The aim of the course is to introduce students to how to carry out statistical analysis using a computer and the theory of statistical programming and its related techniques. The course will be based on the R programming language which is now widely used in all branches of applied statistics.

Lectures and practical sessions

There will be 6 classes, made up of a lecture followed by a computer practical session: all lectures and all practical sessions are an essential part of the course. If practical sheets are not finished in the practical sessions then they should be completed outside the practical. See below for details of how to install R on your own computers.

Introduction week1.pdf week1prac.pdf

Working with data week2.pdf week2prac.pdf

Programming I week3.pdf week3prac.pdf

Programming II week4.pdf week4prac.pdf

Solving Equations and Optimization week5.pdf week5prac.pdf

Simulation week6.pdf week6prac.pdf

Datasets

The following datasets are used in the practical sessions

hellung.txt

cystfibr.txt

juul.txt

AIDS.txt

speed.txt

Written exercise sheets and classes

As the exam for this course is a written exam it is important to practice questions without using a computer.

For this reason there will be two written exercise sheets with a class for each one. The details are below.

Written exercise sheet Deadline Class times
Week 7 : Sheet1.pdf Tues 8 March, by 5pm, SPR1 Thur 10 March 2-3pm, 3-4pm
Week 8 : Sheet2.pdf Tues 10 May, by 5pm, SPR1 Thur 12 May 2-3pm, 3-4pm

Revision session

There will be a revision session Week 7 Thur 16 June 2-3pm in SPR1.104.

Examination

This course will be examined in the same way as all other Part A courses. Since this course is the equivalent to an 8hr lecture course there will be one question on paper AS1 and one question on paper AS2.

Programming with R

The course will teach you how to write programs using the statistical computing environment called R.
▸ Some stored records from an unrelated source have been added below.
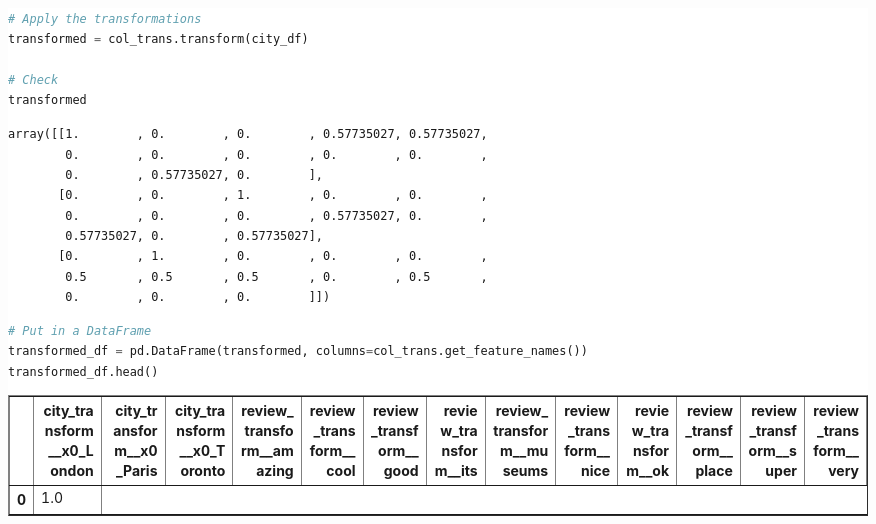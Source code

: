 
```python
# Apply the transformations
transformed = col_trans.transform(city_df) 

# Check
transformed
```




    array([[1.        , 0.        , 0.        , 0.57735027, 0.57735027,
            0.        , 0.        , 0.        , 0.        , 0.        ,
            0.        , 0.57735027, 0.        ],
           [0.        , 0.        , 1.        , 0.        , 0.        ,
            0.        , 0.        , 0.        , 0.57735027, 0.        ,
            0.57735027, 0.        , 0.57735027],
           [0.        , 1.        , 0.        , 0.        , 0.        ,
            0.5       , 0.5       , 0.5       , 0.        , 0.5       ,
            0.        , 0.        , 0.        ]])




```python
# Put in a DataFrame
transformed_df = pd.DataFrame(transformed, columns=col_trans.get_feature_names())
transformed_df.head()
```




<div>
<style scoped>
    .dataframe tbody tr th:only-of-type {
        vertical-align: middle;
    }

    .dataframe tbody tr th {
        vertical-align: top;
    }

    .dataframe thead th {
        text-align: right;
    }
</style>
<table border="1" class="dataframe">
  <thead>
    <tr style="text-align: right;">
      <th></th>
      <th>city_transform__x0_London</th>
      <th>city_transform__x0_Paris</th>
      <th>city_transform__x0_Toronto</th>
      <th>review_transform__amazing</th>
      <th>review_transform__cool</th>
      <th>review_transform__good</th>
      <th>review_transform__its</th>
      <th>review_transform__museums</th>
      <th>review_transform__nice</th>
      <th>review_transform__ok</th>
      <th>review_transform__place</th>
      <th>review_transform__super</th>
      <th>review_transform__very</th>
    </tr>
  </thead>
  <tbody>
    <tr>
      <th>0</th>
      <td>1.0</td>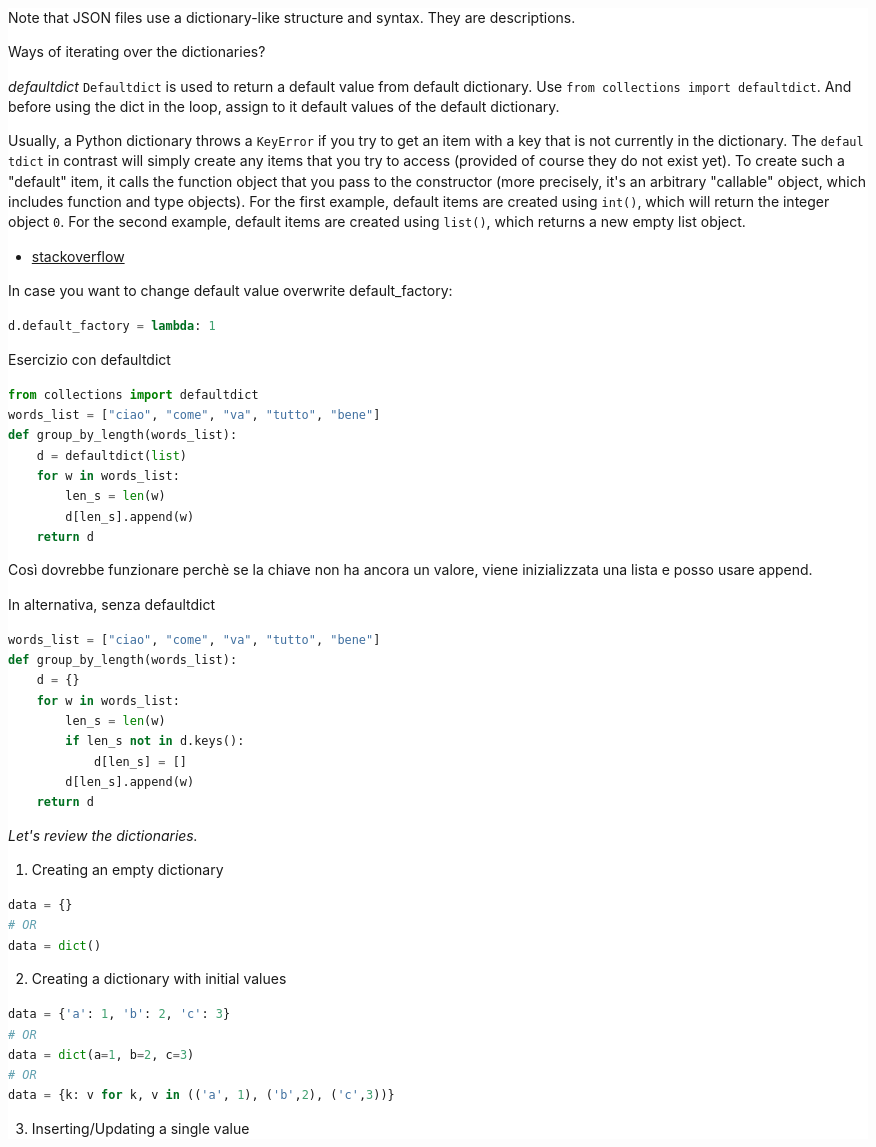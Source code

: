 Note that JSON files use a dictionary-like structure and syntax.
They are descriptions.

Ways of iterating over the dictionaries?

*defaultdict*
`Defaultdict` is used to return a default value from default dictionary.
Use `from collections import defaultdict`.
And before using the dict in the loop, assign to it default values of the default dictionary.

Usually, a Python dictionary throws a `KeyError` if you try to get an item with a key that is not currently in the dictionary. The `defaultdict` in contrast will simply create any items that you try to access (provided of course they do not exist yet). To create such a "default" item, it calls the function object that you pass to the constructor (more precisely, it's an arbitrary "callable" object, which includes function and type objects). For the first example, default items are created using `int()`, which will return the integer object `0`. For the second example, default items are created using `list()`, which returns a new empty list object.
- [stackoverflow](https://stackoverflow.com/questions/5900578/collections-defaultdict-difference-with-normal-dict)

In case you want to change default value overwrite default_factory:
```python
d.default_factory = lambda: 1
```

Esercizio con defaultdict
```python
from collections import defaultdict
words_list = ["ciao", "come", "va", "tutto", "bene"]
def group_by_length(words_list):
	d = defaultdict(list)
	for w in words_list:
		len_s = len(w)
		d[len_s].append(w)
	return d
```
Così dovrebbe funzionare perchè se la chiave non ha ancora un valore, viene inizializzata una lista e posso usare append.
		
In alternativa, senza defaultdict
```python
words_list = ["ciao", "come", "va", "tutto", "bene"]
def group_by_length(words_list):
	d = {}
	for w in words_list:
		len_s = len(w)
		if len_s not in d.keys():
			d[len_s] = []
		d[len_s].append(w)
	return d
```

*Let's review the dictionaries.*
1. Creating an empty dictionary
```python
data = {}
# OR
data = dict()
```
2. Creating a dictionary with initial values
```python
data = {'a': 1, 'b': 2, 'c': 3}
# OR
data = dict(a=1, b=2, c=3)
# OR
data = {k: v for k, v in (('a', 1), ('b',2), ('c',3))}
```
3. Inserting/Updating a single value
```python
```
If you have your own computer you are strongly encouraged to download and install the software (it’s free) so that you can work on the problem sheets and complete any of the practicals as required.

The software can be downloaded from this website http://www.r-project.org/

Books

In addition to the extensive documentation and help system that is included in R there are two main books that we recommend.

`Introductory Statistics with R’ by Peter Dalgaard, ISBN 0-387-95475-9

– a very good introduction to R that includes many biostatistical examples and covers most of the basic statistics covered in this course.

`Modern Applied Statistics with S’ by Bill Venables and Brian Ripley, ISBN 0-387-95457-0

– a comprehensive text that details the S-PLUS and R implementation of many statistical methods using real datasets.